Threat of the removal of NAFTA

In ITMC’s excerpt on ‘Political Economy’ Dickovick and Eastwood define political economy as the relationship between politics and economics on both a national and international level and how they affect one another. The authors describe the different ways in which the wealth of a state’s economy is operationalized using measurements such as GDP and PPP. They then go on to discuss how these measurements don’t represent the inequality or lack of wealth distribution of a state. The authors introduce the theories surrounding both market-based and state-based economies. Those who believe free markets or neoliberalism cause economic success believe that too much state involvement can be damaging to economic growth because government officials act in self interest. On the contrary, those who believe economic success is due to strong states and their interventions in the economy don’t believe that free markets lead to economic decline but instead believe that low-quality states and poor state interventions do.1

 

Mexico’s incoming president López Obrador previously criticized free-market politics and NAFTA (the North American Free Trade Agreement). However once Canada and the United States agreed to revise the twenty-four year old agreement the president elect jumped on board saying that the agreement looks to be beneficial for Mexico’s economy. Threats of the removal of the trade agreement by the Trump administration worried the Mexican government because NAFTA created a successful export economy in Mexico. On the other hand, the agreement hurt millions of farmers and other local businesses. Due to this Mexico’s poverty rates have ceased to move and economic growth is still below other Latin American countries.2

 

Is there a way to operationalize the economic conditions of a state that also represent the lack of distribution and inequality that is apparent in many modern states?

 

Both free markets and strong state interventions have led to economic growth depending on the condition of the state. For both causation theories of economic growth the ultimate factor of whether or not a state will be successful economically is the strength of the state. A failing state, no matter the role the government plays in the economy, will not show significant economic growth because the government and the country’s institution are failing to protect its citizens. Iran, which is ranked 52nd on the FSI, has negative GDP growth.

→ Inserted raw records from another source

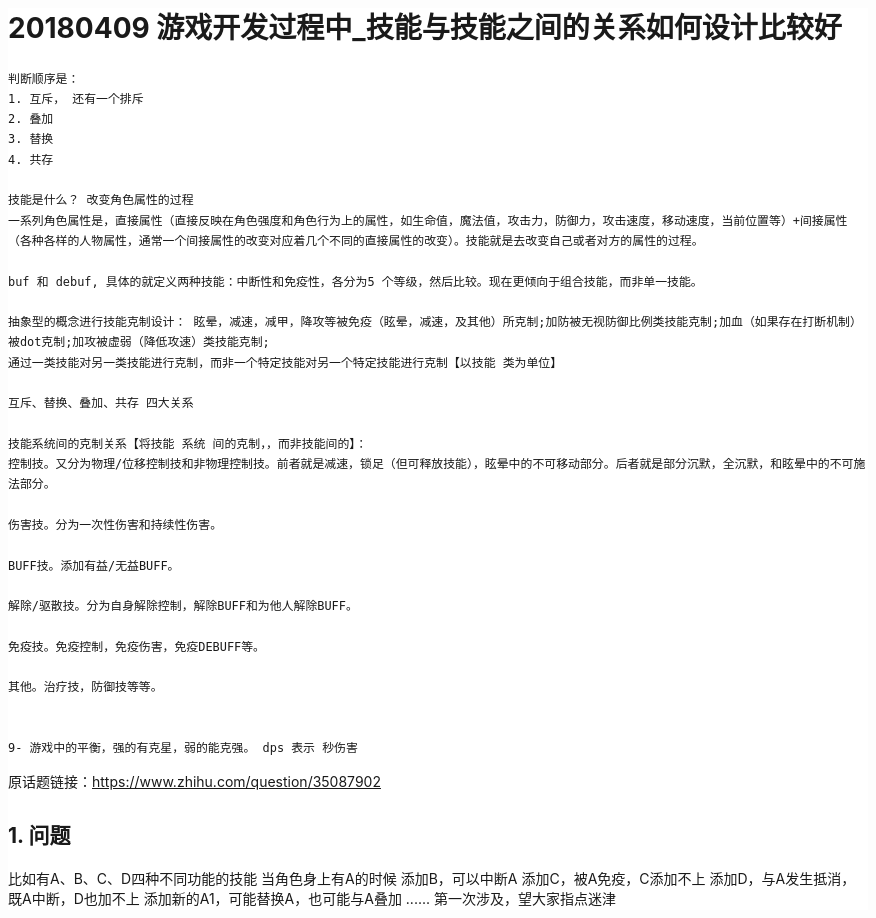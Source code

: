 # 20180409 游戏开发过程中_技能与技能之间的关系如何设计比较好

```
判断顺序是：
1. 互斥， 还有一个排斥
2. 叠加
3. 替换
4. 共存

技能是什么？ 改变角色属性的过程
一系列角色属性是，直接属性（直接反映在角色强度和角色行为上的属性，如生命值，魔法值，攻击力，防御力，攻击速度，移动速度，当前位置等）+间接属性（各种各样的人物属性，通常一个间接属性的改变对应着几个不同的直接属性的改变）。技能就是去改变自己或者对方的属性的过程。

buf 和 debuf, 具体的就定义两种技能：中断性和免疫性，各分为5 个等级，然后比较。现在更倾向于组合技能，而非单一技能。

抽象型的概念进行技能克制设计： 眩晕，减速，减甲，降攻等被免疫（眩晕，减速，及其他）所克制;加防被无视防御比例类技能克制;加血（如果存在打断机制）被dot克制;加攻被虚弱（降低攻速）类技能克制;
通过一类技能对另一类技能进行克制，而非一个特定技能对另一个特定技能进行克制【以技能 类为单位】

互斥、替换、叠加、共存 四大关系

技能系统间的克制关系【将技能 系统 间的克制，，而非技能间的】：
控制技。又分为物理/位移控制技和非物理控制技。前者就是减速，锁足（但可释放技能），眩晕中的不可移动部分。后者就是部分沉默，全沉默，和眩晕中的不可施法部分。

伤害技。分为一次性伤害和持续性伤害。

BUFF技。添加有益/无益BUFF。

解除/驱散技。分为自身解除控制，解除BUFF和为他人解除BUFF。

免疫技。免疫控制，免疫伤害，免疫DEBUFF等。

其他。治疗技，防御技等等。


9- 游戏中的平衡，强的有克星，弱的能克强。 dps 表示 秒伤害
```





原话题链接：https://www.zhihu.com/question/35087902

## 1.  问题

比如有A、B、C、D四种不同功能的技能
当角色身上有A的时候
添加B，可以中断A
添加C，被A免疫，C添加不上
添加D，与A发生抵消，既A中断，D也加不上
添加新的A1，可能替换A，也可能与A叠加
......
第一次涉及，望大家指点迷津
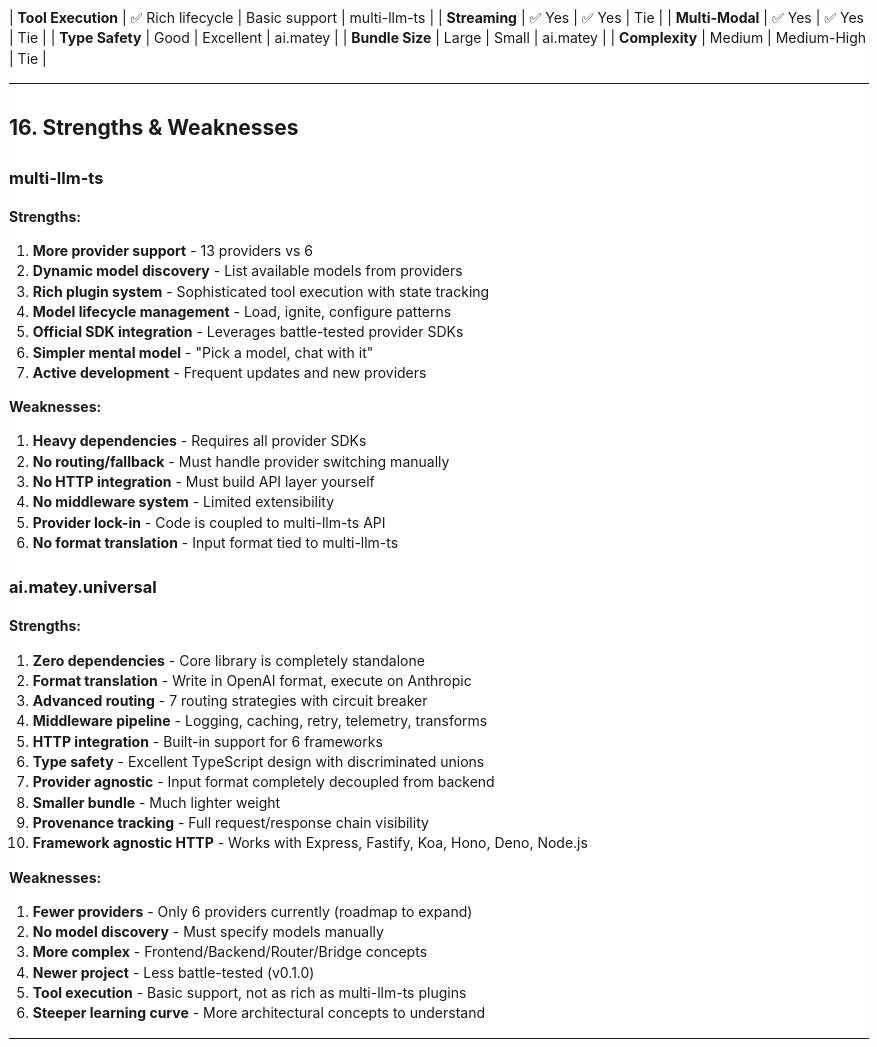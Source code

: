 | **Tool Execution** | ✅ Rich lifecycle | Basic support | multi-llm-ts |
| **Streaming** | ✅ Yes | ✅ Yes | Tie |
| **Multi-Modal** | ✅ Yes | ✅ Yes | Tie |
| **Type Safety** | Good | Excellent | ai.matey |
| **Bundle Size** | Large | Small | ai.matey |
| **Complexity** | Medium | Medium-High | Tie |

---

## 16. Strengths & Weaknesses

### multi-llm-ts

**Strengths:**
1. **More provider support** - 13 providers vs 6
2. **Dynamic model discovery** - List available models from providers
3. **Rich plugin system** - Sophisticated tool execution with state tracking
4. **Model lifecycle management** - Load, ignite, configure patterns
5. **Official SDK integration** - Leverages battle-tested provider SDKs
6. **Simpler mental model** - "Pick a model, chat with it"
7. **Active development** - Frequent updates and new providers

**Weaknesses:**
1. **Heavy dependencies** - Requires all provider SDKs
2. **No routing/fallback** - Must handle provider switching manually
3. **No HTTP integration** - Must build API layer yourself
4. **No middleware system** - Limited extensibility
5. **Provider lock-in** - Code is coupled to multi-llm-ts API
6. **No format translation** - Input format tied to multi-llm-ts

### ai.matey.universal

**Strengths:**
1. **Zero dependencies** - Core library is completely standalone
2. **Format translation** - Write in OpenAI format, execute on Anthropic
3. **Advanced routing** - 7 routing strategies with circuit breaker
4. **Middleware pipeline** - Logging, caching, retry, telemetry, transforms
5. **HTTP integration** - Built-in support for 6 frameworks
6. **Type safety** - Excellent TypeScript design with discriminated unions
7. **Provider agnostic** - Input format completely decoupled from backend
8. **Smaller bundle** - Much lighter weight
9. **Provenance tracking** - Full request/response chain visibility
10. **Framework agnostic HTTP** - Works with Express, Fastify, Koa, Hono, Deno, Node.js

**Weaknesses:**
1. **Fewer providers** - Only 6 providers currently (roadmap to expand)
2. **No model discovery** - Must specify models manually
3. **More complex** - Frontend/Backend/Router/Bridge concepts
4. **Newer project** - Less battle-tested (v0.1.0)
5. **Tool execution** - Basic support, not as rich as multi-llm-ts plugins
6. **Steeper learning curve** - More architectural concepts to understand

---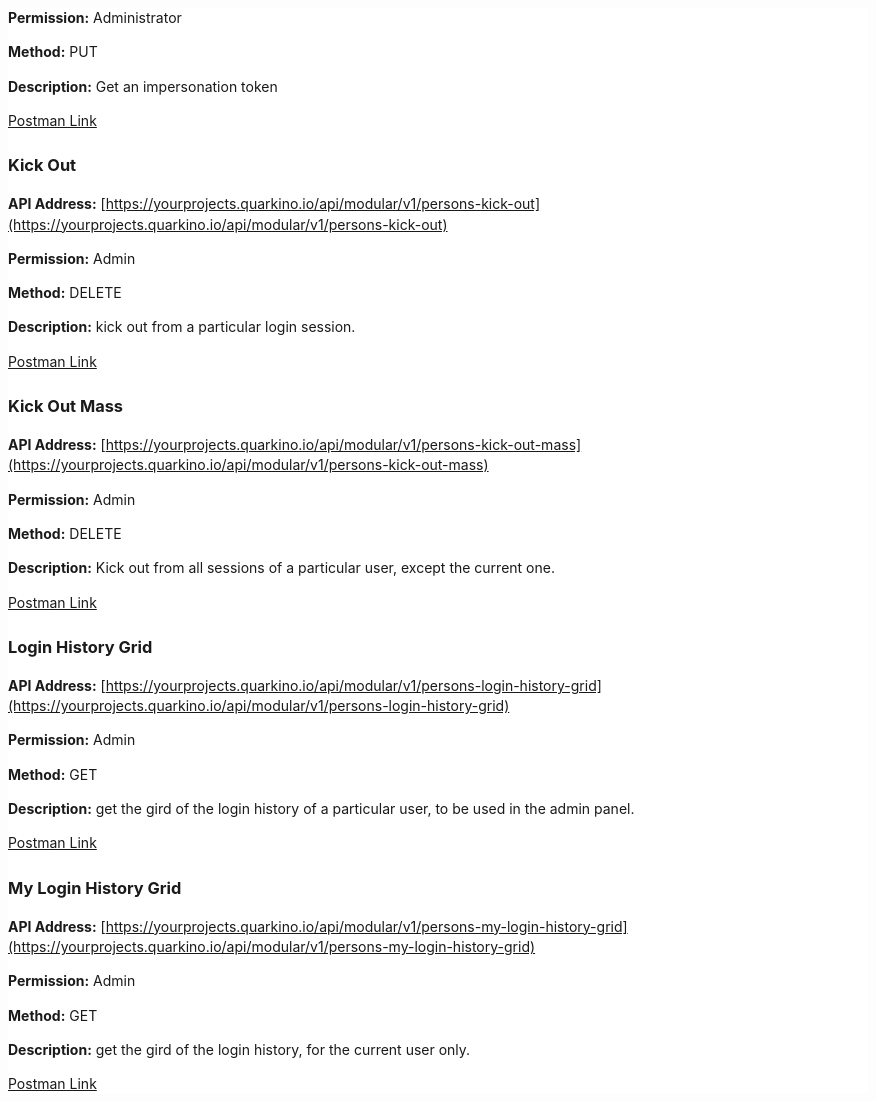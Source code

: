 **Permission:** Administrator

**Method:** PUT

**Description:** Get an impersonation token

[Postman Link](https://google.com/)

### **Kick Out**

**API Address:** [https://yourprojects.quarkino.io/api/modular/v1/persons-kick-out](https://yourprojects.quarkino.io/api/modular/v1/persons-kick-out)

**Permission:** Admin

**Method:** DELETE

**Description:** kick out from a particular login session.

[Postman Link](https://google.com/)

### **Kick Out Mass**

**API Address:** [https://yourprojects.quarkino.io/api/modular/v1/persons-kick-out-mass](https://yourprojects.quarkino.io/api/modular/v1/persons-kick-out-mass)

**Permission:** Admin

**Method:** DELETE

**Description:** Kick out from all sessions of a particular user, except the current one.

[Postman Link](https://google.com/)

### **Login History Grid**

**API Address:** [https://yourprojects.quarkino.io/api/modular/v1/persons-login-history-grid](https://yourprojects.quarkino.io/api/modular/v1/persons-login-history-grid)

**Permission:** Admin

**Method:** GET

**Description:** get the gird of the login history of a particular user, to be used in the admin panel.

[Postman Link](https://google.com/)

### **My Login History Grid**

**API Address:** [https://yourprojects.quarkino.io/api/modular/v1/persons-my-login-history-grid](https://yourprojects.quarkino.io/api/modular/v1/persons-my-login-history-grid)

**Permission:** Admin

**Method:** GET

**Description:** get the gird of the login history, for the current user only.

[Postman Link](https://google.com/)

  1. J. Tyler Dickovick and Jonathan Eastwood, “Political Economy,” Comparative Politics: Integrating Theories, Methods, and Cases, (2017).
  2. Elisabeth Malkin, “Mexico’s New Leader, Once a Nafta Foe, Welcomes New Deal,” The New York Times, (October 01, 2018.) https://www.nytimes.com/2018/10/01/world/americas/nafta-mexico.html?rref=collection/sectioncollection/world&action=click&contentCollection=world®ion=rank&module=package&version=highlights&contentPlacement=2&pgtype=sectionfront.